The collections highlight Britain’s role in the spread of golf overseas. The stories they tell go beyond the game itself and are closely tied to British history.

Golf was played informally throughout the British Empire in the 18th century by the military, civil servants and merchants.  Calcutta Golf Club, India, formed in 1829, and by the 1870s clubs could be found from Canada to Australia.

The first continental club was founded at Pau, France, in 1856, a popular resort for the 19th century European aristocracy.  By the 1890s golf was spreading throughout Europe.  In the USA, the earliest club was founded at Yonkers, New York, in 1888.  The United States Golf Association formed in 1894 and the following year the first US Amateur and Open Championships were played.  Golf had become a thriving international game.

In the late 19th century golf boom, many professionals left Britain for posts abroad.  Stories include that of James Herd, cousin of Open Champion Sandy Herd.  After apprenticing in the Auchterlonie workshop in St Andrews, in 1903 he moved to Tasmania and later New Zealand, working as a professional golf instructor.   At the same time, Major General Sir Reginald Wingate, Governor General of the Sudan, presented ornate medals to the Khartoum Golf Club, founded in 1904.

By 1914 around 16 counties were holding amateur championships for men, and 11 held championships for women.  Access to courses and equipment was nevertheless not available to everyone.  A collection of clubs used by caddies in South Africa during the 1920s and 1930s are made from parts of discarded clubs, scrap metal and wood, all cleverly adapted for playing golf.

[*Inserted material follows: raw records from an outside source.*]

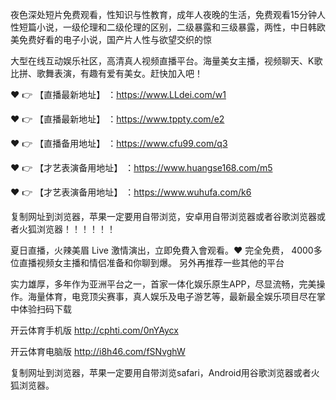 夜色深处短片免费观看，性知识与性教育，成年人夜晚的生活，免费观看15分钟人性短篇小说，一级伦理和二级伦理的区别，二级暴露和三级暴露，两性，中日韩欧美免费好看的电子小说，国产片人性与欲望交织的惊

大型在线互动娱乐社区，高清真人视频直播平台。海量美女主播，视频聊天、K歌比拼、歌舞表演，有趣有爱有美女。赶快加入吧！

❤️ 👉 【直播最新地址】 ：https://www.LLdei.com/w1

❤️ 👉 【直播最新地址】 ：https://www.tppty.com/e2

❤️ 👉 【直播备用地址】 ：https://www.cfu99.com/q3

❤️ 👉 【才艺表演备用地址】 ：https://www.huangse168.com/m5

❤️ 👉 【才艺表演备用地址】 ：https://www.wuhufa.com/k6

复制网址到浏览器，苹果一定要用自带浏览，安卓用自带浏览器或者谷歌浏览器或者火狐浏览器！！！！！！

夏日直播，火辣美眉 Live 激情演出，立即免費入會观看。❤️ 完全免费， 4000多位直播视频女主播和情侣准备和你聊到爆。
另外再推荐一些其他的平台

实力雄厚，多年作为亚洲平台之一，首家一体化娱乐原生APP，尽显流畅，完美操作。海量体育，电竞顶尖赛事，真人娱乐及电子游艺等，最新最全娱乐项目尽在掌中体验扫码下载

开云体育手机版 http://cphti.com/0nYAycx

开云体育电脑版 http://i8h46.com/fSNvghW

复制网址到浏览器，苹果一定要用自带浏览safari，Android用谷歌浏览器或者火狐浏览器。
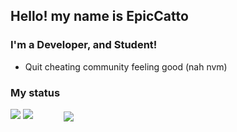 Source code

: ## Hello! my name is EpicCatto

### I'm a Developer, and Student!
 - Quit cheating community feeling good (nah nvm)
 
### My status
<img src="https://discord.c99.nl/widget/theme-1/790035501260079145.png">
<img src="https://github-readme-stats.vercel.app/api?username=EpicCatto&&show_icons=true&title_color=df36d8&icon_color=bb2acf&text_color=05f0f7&bg_color=151515">
<img align="center" style="margin-left: 45px;" src="https://github-readme-stats.vercel.app/api/top-langs/?username=EpicCatto&layout=compact&theme=bear" />

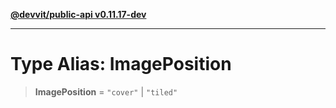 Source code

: [**@devvit/public-api v0.11.17-dev**](../../README.md)

---

# Type Alias: ImagePosition

> **ImagePosition** = `"cover"` \| `"tiled"`
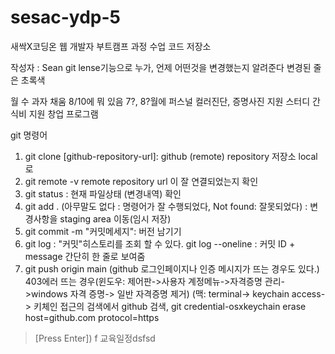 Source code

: # sesac-ydp-5
새싹X코딩온 웹 개발자 부트캠프 과정 수업 코드 저장소

작성자 : Sean
git lense기능으로 누가, 언제 어떤것을 변경했는지 알려준다
변경된 줄은 초록색

월 수 과자 채움
8/10에 뭐 있음
7?, 8?월에 퍼스널 컬러진단, 증명사진 지원
스터디 간식비 지원
창업 프로그램

git 명령어
1. git clone [github-repository-url]: github (remote) repository 저장소 local로
2. git remote -v remote repository url 이 잘 연결되었는지 확인
3. git status : 현재 파일상태 (변경내역) 확인
4. git add . (아무말도 없다 : 명령어가 잘 수행되었다, Not found: 잘못되었다) : 변경사항을 staging area 이동(임시 저장)
5. git commit -m "커밋메세지": 버전 남기기
6. git log : "커밋"히스토리를 조회 할 수 있다.
    git log --oneline : 커밋 ID + message 간단히 한 줄로 보여줌
7. git push origin main (github 로그인페이지나 인증 메시지가 뜨는 경우도 있다.)
    403에러 뜨는 경우(윈도우: 제어판->사용자 계정메뉴->자격증명 관리->windows 자격 증명-> 일반 자격증명 제거)
                    (맥: terminal-> keychain access-> 키체인 접근의 검색에서 github 검색, git credential-osxkeychain erase
host=github.com
protocol=https
> [Press Enter])
f
교육일정dsfsd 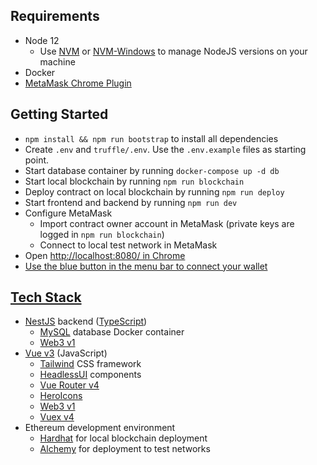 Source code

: ## Requirements
- Node 12
  - Use [NVM](https://github.com/nvm-sh/nvm) or [NVM-Windows](https://github.com/coreybutler/nvm-windows) to manage NodeJS versions on your machine
- Docker
- [MetaMask Chrome Plugin](https://chrome.google.com/webstore/detail/metamask/nkbihfbeogaeaoehlefnkodbefgpgknn?hl=de)

## Getting Started

- `npm install && npm run bootstrap` to install all dependencies
- Create `.env` and `truffle/.env`. Use the `.env.example` files as starting point.
- Start database container by running `docker-compose up -d db`
- Start local blockchain by running `npm run blockchain`
- Deploy contract on local blockchain by running `npm run deploy`
- Start frontend and backend by running `npm run dev`
- Configure MetaMask
  - Import contract owner account in MetaMask (private keys are logged in `npm run blockchain`)
  - Connect to local test network in MetaMask
- Open <a href="http://localhost:8080/">http://localhost:8080/ in Chrome
- Use the blue button in the menu bar to connect your wallet

## Tech Stack
- [NestJS](https://nestjs.com) backend ([TypeScript](https://www.typescriptlang.org))
  - [MySQL](https://registry.hub.docker.com/_/mysql) database Docker container
  - [Web3 v1](https://github.com/ChainSafe/web3.js)
- [Vue v3](https://v3.vuejs.org) (JavaScript)
  - [Tailwind](https://tailwindcss.com) CSS framework
  - [HeadlessUI](https://headlessui.dev/vue/menu) components
  - [Vue Router v4](https://next.router.vuejs.org)
  - [HeroIcons](https://github.com/tailwindlabs/heroicons#vue)
  - [Web3 v1](https://github.com/ChainSafe/web3.js)
  - [Vuex v4](https://next.vuex.vuejs.org)
- Ethereum development environment
  - [Hardhat](https://hardhat.org/) for local blockchain deployment
  - [Alchemy](https://www.alchemy.com) for deployment to test networks
  
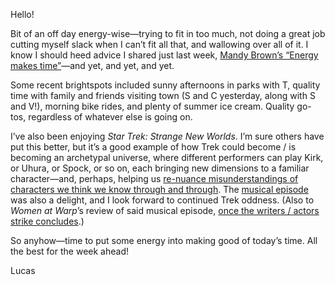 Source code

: Hello!

Bit of an off day energy-wise—trying to fit in too much, not doing a great job cutting myself slack when I can’t fit all that, and wallowing over all of it. I know I should heed advice I shared just last week, [Mandy Brown’s “Energy makes time”](https://everythingchanges.us/blog/energy-makes-time/)—and yet, and yet, and yet.

Some recent brightspots included sunny afternoons in parks with T, quality time with family and friends visiting town (S and C yesterday, along with S and V!), morning bike rides, and plenty of summer ice cream. Quality go-tos, regardless of whatever else is going on.

I’ve also been enjoying _Star Trek: Strange New Worlds_. I’m sure others have put this better, but it’s a good example of how Trek could become / is becoming an archetypal universe, where different performers can play Kirk, or Uhura, or Spock, or so on, each bringing new dimensions to a familiar character—and, perhaps, helping us [re-nuance misunderstandings of characters we think we know through and through](http://strangehorizons.com/non-fiction/columns/freshly-rememberd-kirk-drift/). The [musical episode](https://www.polygon.com/23817437/star-trek-musical-strange-new-worlds-episode-snw) was also a delight, and I look forward to continued Trek oddness. (Also to _Women at Warp_’s review of said musical episode, [once the writers / actors strike concludes](https://www.womenatwarp.com/women-at-warp-in-solidarity-with-sag-aftra-and-the-wga/).)

So anyhow—time to put some energy into making good of today’s time. All the best for the week ahead!

Lucas
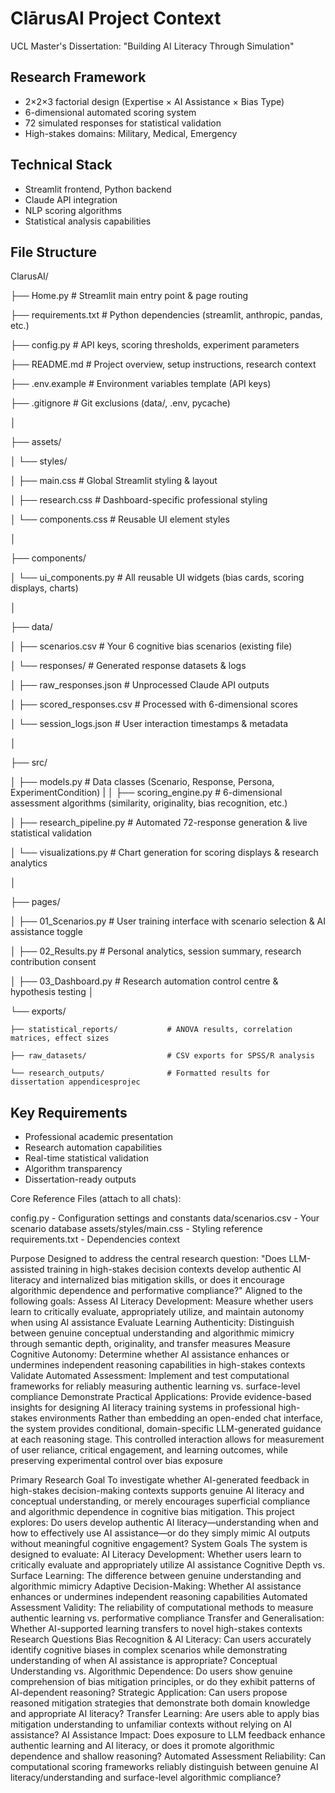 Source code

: # ClārusAI Project Context
UCL Master's Dissertation: "Building AI Literacy Through Simulation"

## Research Framework
- 2×2×3 factorial design (Expertise × AI Assistance × Bias Type)
- 6-dimensional automated scoring system
- 72 simulated responses for statistical validation
- High-stakes domains: Military, Medical, Emergency

## Technical Stack
- Streamlit frontend, Python backend
- Claude API integration
- NLP scoring algorithms
- Statistical analysis capabilities

## File Structure
ClarusAI/

├── Home.py                              # Streamlit main entry point & page routing

├── requirements.txt                    # Python dependencies (streamlit, anthropic, pandas, etc.)

├── config.py                          # API keys, scoring thresholds, experiment parameters

├── README.md                          # Project overview, setup instructions, research context

├── .env.example                       # Environment variables template (API keys)

├── .gitignore                         # Git exclusions (data/, .env, pycache)

│

├── assets/

│   └── styles/

│       ├── main.css                   # Global Streamlit styling & layout

│       ├── research.css               # Dashboard-specific professional styling

│       └── components.css             # Reusable UI element styles

│

├── components/

│   └── ui_components.py               # All reusable UI widgets (bias cards, scoring displays, charts)

│

├── data/

│   ├── scenarios.csv                  # Your 6 cognitive bias scenarios (existing file)

│   └── responses/                     # Generated response datasets & logs

│       ├── raw_responses.json         # Unprocessed Claude API outputs

│       ├── scored_responses.csv       # Processed with 6-dimensional scores

│       └── session_logs.json         # User interaction timestamps & metadata

│

├── src/

│   ├── models.py                      # Data classes (Scenario, Response, Persona, ExperimentCondition)
|
│   ├── scoring_engine.py              # 6-dimensional assessment algorithms (similarity, originality, bias recognition, etc.)

│   ├── research_pipeline.py           # Automated 72-response generation & live statistical validation

│   └── visualizations.py             # Chart generation for scoring displays & research analytics

│

├── pages/

│   ├── 01_Scenarios.py             # User training interface with scenario selection & AI assistance toggle

│   ├── 02_Results.py              # Personal analytics, session summary, research contribution consent

│   ├── 03_Dashboard.py            # Research automation control centre & hypothesis testing
│

└── exports/

    ├── statistical_reports/           # ANOVA results, correlation matrices, effect sizes

    ├── raw_datasets/                  # CSV exports for SPSS/R analysis

    └── research_outputs/              # Formatted results for dissertation appendicesprojec

## Key Requirements
- Professional academic presentation
- Research automation capabilities  
- Real-time statistical validation
- Algorithm transparency
- Dissertation-ready outputs

Core Reference Files (attach to all chats):

config.py - Configuration settings and constants
data/scenarios.csv - Your scenario database
assets/styles/main.css - Styling reference
requirements.txt - Dependencies context

Purpose 
Designed to address the central research question: 
"Does LLM-assisted training in high-stakes decision contexts develop authentic AI literacy and internalized bias mitigation skills, or does it encourage algorithmic dependence and performative compliance?"
Aligned to the following goals:
Assess AI Literacy Development: Measure whether users learn to critically evaluate, appropriately utilize, and maintain autonomy when using AI assistance
Evaluate Learning Authenticity: Distinguish between genuine conceptual understanding and algorithmic mimicry through semantic depth, originality, and transfer measures
Measure Cognitive Autonomy: Determine whether AI assistance enhances or undermines independent reasoning capabilities in high-stakes contexts
Validate Automated Assessment: Implement and test computational frameworks for reliably measuring authentic learning vs. surface-level compliance
Demonstrate Practical Applications: Provide evidence-based insights for designing AI literacy training systems in professional high-stakes environments
Rather than embedding an open-ended chat interface, the system provides conditional, domain-specific LLM-generated guidance at each reasoning stage. This controlled interaction allows for measurement of user reliance, critical engagement, and learning outcomes, while preserving experimental control over bias exposure

Primary Research Goal
To investigate whether AI-generated feedback in high-stakes decision-making contexts supports genuine AI literacy and conceptual understanding, or merely encourages superficial compliance and algorithmic dependence in cognitive bias mitigation.
This project explores: Do users develop authentic AI literacy—understanding when and how to effectively use AI assistance—or do they simply mimic AI outputs without meaningful cognitive engagement?
System Goals
The system is designed to evaluate:
AI Literacy Development: Whether users learn to critically evaluate and appropriately utilize AI assistance
Cognitive Depth vs. Surface Learning: The difference between genuine understanding and algorithmic mimicry
Adaptive Decision-Making: Whether AI assistance enhances or undermines independent reasoning capabilities
Automated Assessment Validity: The reliability of computational methods to measure authentic learning vs. performative compliance
Transfer and Generalisation: Whether AI-supported learning transfers to novel high-stakes contexts
Research Questions
Bias Recognition & AI Literacy: Can users accurately identify cognitive biases in complex scenarios while demonstrating understanding of when AI assistance is appropriate?
Conceptual Understanding vs. Algorithmic Dependence: Do users show genuine comprehension of bias mitigation principles, or do they exhibit patterns of AI-dependent reasoning?
Strategic Application: Can users propose reasoned mitigation strategies that demonstrate both domain knowledge and appropriate AI literacy?
Transfer Learning: Are users able to apply bias mitigation understanding to unfamiliar contexts without relying on AI assistance?
AI Assistance Impact: Does exposure to LLM feedback enhance authentic learning and AI literacy, or does it promote algorithmic dependence and shallow reasoning?
Automated Assessment Reliability: Can computational scoring frameworks reliably distinguish between genuine AI literacy/understanding and surface-level algorithmic compliance?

(1) Khartoum Golf Club monthly medal (2,3,4) Clubs used by caddies in South Africa

Did you know?

When leading amateur Horace Hutchinson was asked for his view on the proposed Ladies Golf Union, he remarked: “[Ladies] …will never go through one championship with credit…constitutionally and physically women are unfitted for golf”. He was soon regretting his words. In 1891 there were 44 ladies clubs and by 1909 there were over 470.